Jamaican-Japanese Music: Japanese Ska and Reggae

Ticket stub to Bob Marley & The Wailers performance in Japan. Source: http://voiceofthesufferers.free.fr/japantickets.html

Welcome, to what is probably only the second article about Jamaican-Japanese music on the Internet.  If you find any other one, let us know!  This was by far one of our staff’s most interesting topics to research.  If you’ve noticed a consistent theme across blog posts, it is that music trends in Japan tend to closely follow music trends in the United States.  Because the countries of Japan and the United States have always been emotionally close (think about it–other than Latin American countries, Japan is the only other country in the world where the American sport of baseball is commonly played), Japanese musicians have often formed longtime relationships with American musicians, often mirroring the current moment in American music.

This tradition isn’t just confined to folk revivals, pop music, and rock ‘n roll!  During the 1980s when Bob Marley was all the rage, Japan had the #3 highest number of ska and reggae musicians after Jamaica and the United States.  Ska, or スカ (suka) or j-ska in Japanese, is a combination of Jamaican calypso music with American rhythm and blues tunes–quite the world away from J-Pop!  Ska has had three waves, and the third wave–the punk wave often associated with ska–became the most popular J-Ska version.  Despite that, some J-Ska songs have distinctly pop elements, making the genre a cross-over hit.  Japanese ska also includes electronica and heavy rock presences (called ska-core), making it a little harsh to listen to for us with sensitive ears, but for those of you who enjoy head-banging, it’s definitely a genre you should look into–we won’t, however, be promising you any success for those SuperStar videos!  However, if you are interested in J-Ska, you should definitely check out TSPO, or Tokyo Ska Paradise Orchestra 東京スカパラダイスオーケストラ (Tōkyō Suka Paradaisu Ōkesutora), widely considered to be the most successful J-Ska band of all time.
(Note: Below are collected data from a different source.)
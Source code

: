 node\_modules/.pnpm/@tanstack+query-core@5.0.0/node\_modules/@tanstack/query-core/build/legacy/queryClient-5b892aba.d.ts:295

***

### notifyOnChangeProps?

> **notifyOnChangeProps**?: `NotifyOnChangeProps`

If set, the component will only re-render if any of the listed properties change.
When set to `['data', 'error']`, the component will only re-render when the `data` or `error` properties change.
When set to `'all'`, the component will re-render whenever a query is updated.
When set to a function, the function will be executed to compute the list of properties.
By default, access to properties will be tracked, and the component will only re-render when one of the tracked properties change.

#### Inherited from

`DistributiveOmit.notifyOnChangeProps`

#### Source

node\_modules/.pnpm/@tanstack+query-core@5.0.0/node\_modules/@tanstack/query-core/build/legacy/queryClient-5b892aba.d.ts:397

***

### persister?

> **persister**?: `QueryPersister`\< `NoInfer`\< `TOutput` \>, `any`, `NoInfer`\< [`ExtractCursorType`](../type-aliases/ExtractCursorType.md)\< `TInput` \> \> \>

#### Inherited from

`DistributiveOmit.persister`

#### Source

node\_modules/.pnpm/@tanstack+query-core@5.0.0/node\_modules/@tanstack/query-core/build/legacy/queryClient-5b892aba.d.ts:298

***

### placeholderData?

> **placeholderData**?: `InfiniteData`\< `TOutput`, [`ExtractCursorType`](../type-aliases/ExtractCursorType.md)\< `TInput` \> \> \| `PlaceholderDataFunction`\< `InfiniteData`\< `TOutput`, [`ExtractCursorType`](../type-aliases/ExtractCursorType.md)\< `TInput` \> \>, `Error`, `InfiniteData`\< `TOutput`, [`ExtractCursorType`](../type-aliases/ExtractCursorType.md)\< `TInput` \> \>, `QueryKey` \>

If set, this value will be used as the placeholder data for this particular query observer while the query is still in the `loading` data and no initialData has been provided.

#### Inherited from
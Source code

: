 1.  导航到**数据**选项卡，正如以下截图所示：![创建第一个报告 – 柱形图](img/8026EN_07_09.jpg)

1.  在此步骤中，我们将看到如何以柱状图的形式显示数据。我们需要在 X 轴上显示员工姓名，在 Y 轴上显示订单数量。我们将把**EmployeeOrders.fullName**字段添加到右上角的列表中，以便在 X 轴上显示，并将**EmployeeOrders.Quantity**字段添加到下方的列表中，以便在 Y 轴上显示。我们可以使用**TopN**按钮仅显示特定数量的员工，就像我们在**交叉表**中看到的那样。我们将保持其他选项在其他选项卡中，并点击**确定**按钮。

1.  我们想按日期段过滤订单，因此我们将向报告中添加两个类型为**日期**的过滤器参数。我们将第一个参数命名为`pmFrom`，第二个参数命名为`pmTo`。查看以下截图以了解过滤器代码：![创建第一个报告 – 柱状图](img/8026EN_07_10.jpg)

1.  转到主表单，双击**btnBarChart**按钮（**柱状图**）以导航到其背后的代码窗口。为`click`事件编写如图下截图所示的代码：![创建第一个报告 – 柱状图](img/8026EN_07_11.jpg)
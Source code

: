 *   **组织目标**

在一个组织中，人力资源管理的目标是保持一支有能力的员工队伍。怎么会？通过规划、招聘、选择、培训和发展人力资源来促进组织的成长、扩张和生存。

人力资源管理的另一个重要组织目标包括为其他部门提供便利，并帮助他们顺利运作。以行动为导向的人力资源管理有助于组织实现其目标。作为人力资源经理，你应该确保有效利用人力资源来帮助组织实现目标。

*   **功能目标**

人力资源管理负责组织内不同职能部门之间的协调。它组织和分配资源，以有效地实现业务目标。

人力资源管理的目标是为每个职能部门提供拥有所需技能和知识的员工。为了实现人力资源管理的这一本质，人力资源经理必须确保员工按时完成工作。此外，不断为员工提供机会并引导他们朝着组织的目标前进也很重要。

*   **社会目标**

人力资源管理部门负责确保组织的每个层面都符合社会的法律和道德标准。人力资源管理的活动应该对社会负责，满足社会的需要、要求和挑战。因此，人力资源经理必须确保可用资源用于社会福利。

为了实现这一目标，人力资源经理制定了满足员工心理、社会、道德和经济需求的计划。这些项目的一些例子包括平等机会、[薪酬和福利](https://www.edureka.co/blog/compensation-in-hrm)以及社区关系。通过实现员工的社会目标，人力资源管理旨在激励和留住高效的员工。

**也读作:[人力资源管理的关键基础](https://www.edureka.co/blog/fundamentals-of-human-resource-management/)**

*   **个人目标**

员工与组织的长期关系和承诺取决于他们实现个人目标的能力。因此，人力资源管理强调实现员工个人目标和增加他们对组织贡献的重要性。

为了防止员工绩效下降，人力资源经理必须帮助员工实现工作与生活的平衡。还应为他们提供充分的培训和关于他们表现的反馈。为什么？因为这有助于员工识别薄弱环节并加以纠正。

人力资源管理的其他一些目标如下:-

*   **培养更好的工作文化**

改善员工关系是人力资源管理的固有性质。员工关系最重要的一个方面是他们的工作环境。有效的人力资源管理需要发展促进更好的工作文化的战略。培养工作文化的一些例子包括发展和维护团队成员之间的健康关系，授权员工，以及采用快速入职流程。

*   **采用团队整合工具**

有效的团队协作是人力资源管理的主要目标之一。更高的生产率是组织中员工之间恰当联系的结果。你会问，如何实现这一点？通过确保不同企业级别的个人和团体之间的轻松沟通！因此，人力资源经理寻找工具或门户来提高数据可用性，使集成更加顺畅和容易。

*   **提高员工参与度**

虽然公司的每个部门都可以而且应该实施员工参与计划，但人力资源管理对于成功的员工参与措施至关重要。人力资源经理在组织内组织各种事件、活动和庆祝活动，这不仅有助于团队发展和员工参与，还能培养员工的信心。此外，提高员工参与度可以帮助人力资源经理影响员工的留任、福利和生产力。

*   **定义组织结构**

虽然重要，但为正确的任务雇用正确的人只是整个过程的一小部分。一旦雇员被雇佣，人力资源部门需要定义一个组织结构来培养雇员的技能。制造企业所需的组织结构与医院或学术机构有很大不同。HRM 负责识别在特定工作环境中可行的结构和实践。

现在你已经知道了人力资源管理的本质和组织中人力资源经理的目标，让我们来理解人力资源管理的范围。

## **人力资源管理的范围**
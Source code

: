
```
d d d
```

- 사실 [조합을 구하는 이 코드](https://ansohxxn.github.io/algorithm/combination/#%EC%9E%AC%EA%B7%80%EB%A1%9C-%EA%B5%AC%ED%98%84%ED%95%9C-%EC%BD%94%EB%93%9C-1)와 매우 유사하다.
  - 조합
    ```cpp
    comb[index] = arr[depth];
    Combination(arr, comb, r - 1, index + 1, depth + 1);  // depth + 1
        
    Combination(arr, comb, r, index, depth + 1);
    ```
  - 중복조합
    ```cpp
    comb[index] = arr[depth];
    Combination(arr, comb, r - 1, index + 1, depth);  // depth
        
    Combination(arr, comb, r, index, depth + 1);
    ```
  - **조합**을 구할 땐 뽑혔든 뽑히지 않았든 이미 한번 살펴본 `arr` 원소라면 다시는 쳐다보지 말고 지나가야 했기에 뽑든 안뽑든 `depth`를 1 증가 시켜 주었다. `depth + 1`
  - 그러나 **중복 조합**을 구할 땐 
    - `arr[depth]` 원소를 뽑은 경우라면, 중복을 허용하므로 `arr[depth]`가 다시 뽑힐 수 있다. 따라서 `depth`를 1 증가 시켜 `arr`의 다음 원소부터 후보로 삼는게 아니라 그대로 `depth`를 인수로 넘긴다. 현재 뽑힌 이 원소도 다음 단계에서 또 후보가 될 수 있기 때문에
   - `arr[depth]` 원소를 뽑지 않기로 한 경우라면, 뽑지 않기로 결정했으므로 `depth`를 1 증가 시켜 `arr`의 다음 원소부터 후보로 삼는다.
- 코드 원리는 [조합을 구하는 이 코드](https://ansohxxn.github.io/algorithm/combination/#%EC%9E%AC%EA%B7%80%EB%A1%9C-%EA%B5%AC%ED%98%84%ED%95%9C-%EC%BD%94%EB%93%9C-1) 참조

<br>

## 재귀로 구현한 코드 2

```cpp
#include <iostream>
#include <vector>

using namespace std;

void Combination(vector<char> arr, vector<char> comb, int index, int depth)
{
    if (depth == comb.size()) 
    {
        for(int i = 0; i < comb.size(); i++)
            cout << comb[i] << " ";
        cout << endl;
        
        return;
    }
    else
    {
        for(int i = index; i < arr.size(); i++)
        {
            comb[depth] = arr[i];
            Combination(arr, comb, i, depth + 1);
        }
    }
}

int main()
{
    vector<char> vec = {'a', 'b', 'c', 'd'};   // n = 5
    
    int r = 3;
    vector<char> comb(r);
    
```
Ska is often regarded as the predecessor to the most popular Jamaican music genre, reggae.  Japanese reggae has almost the same origin story as Group Sounds:  in 1979, famous Jamaican reggae music arrived when Bob Marley (by this time an international superstar) arrived in Tokyo on the Babylon by Bus Tour in Japan to promote reggae in the Pacific Rim.  Once in Japan, Marley and his music became instantly popular with Japanese audiences, and Japanese artists began imitating traditional reggae beats with Japanese music and language.  In Japan, Marley was impressed by the seriousness and depth of Japanese reporters questions about both his Rastafarian religious beliefs and music philosophy, a marked difference from the jocose questions he fielded in Europe and the Americas.  Over the course of a week, Marley played eight concerts in five different venues in both Osaka and Japan.  Marley’s trip has become iconic to Rastafaris and reggae lovers in terms of the universal appeal of their “one love” philosophy; if interested, more can be read here http://www.oneplanetoneworld.info/assets/Jamming-in-Japan_0.pdf about Marley’s visit to Japan and how it influenced the development of Japanese reggae.

While Japanese consumerist markets identified reggae as the “most up to date” music trend and attempted to standardize reggae into the music industry, Japanese reggae artists began collaborating with Jamaican reggae artists.   In coverwork, Rastafari philosophy was overlayed with popular Japanese mythological, religious, and literary symbols, themes, and designs.  The first Japanese reggae music festival (Japansplash) was hosted in 1985.  Japanese reggae artists, such as ジョー山中, Pecker, and Mute Beat.  Furthermore, during the 1980s, many Japanese bands incorporated reggae beats within their music and cover artwork.  As the Japanese music industry corporatized and adopted a “superstar factory production” model, a topic we will cover in the next blog, reggae was squeezed out of mainstream music industry.  However, it continues to survive in Japan’s underground music scene.  If you decide to do a Japanese reggae song for Japanese SuperStar, trust us, you will stand out!  We’ll see you again soon!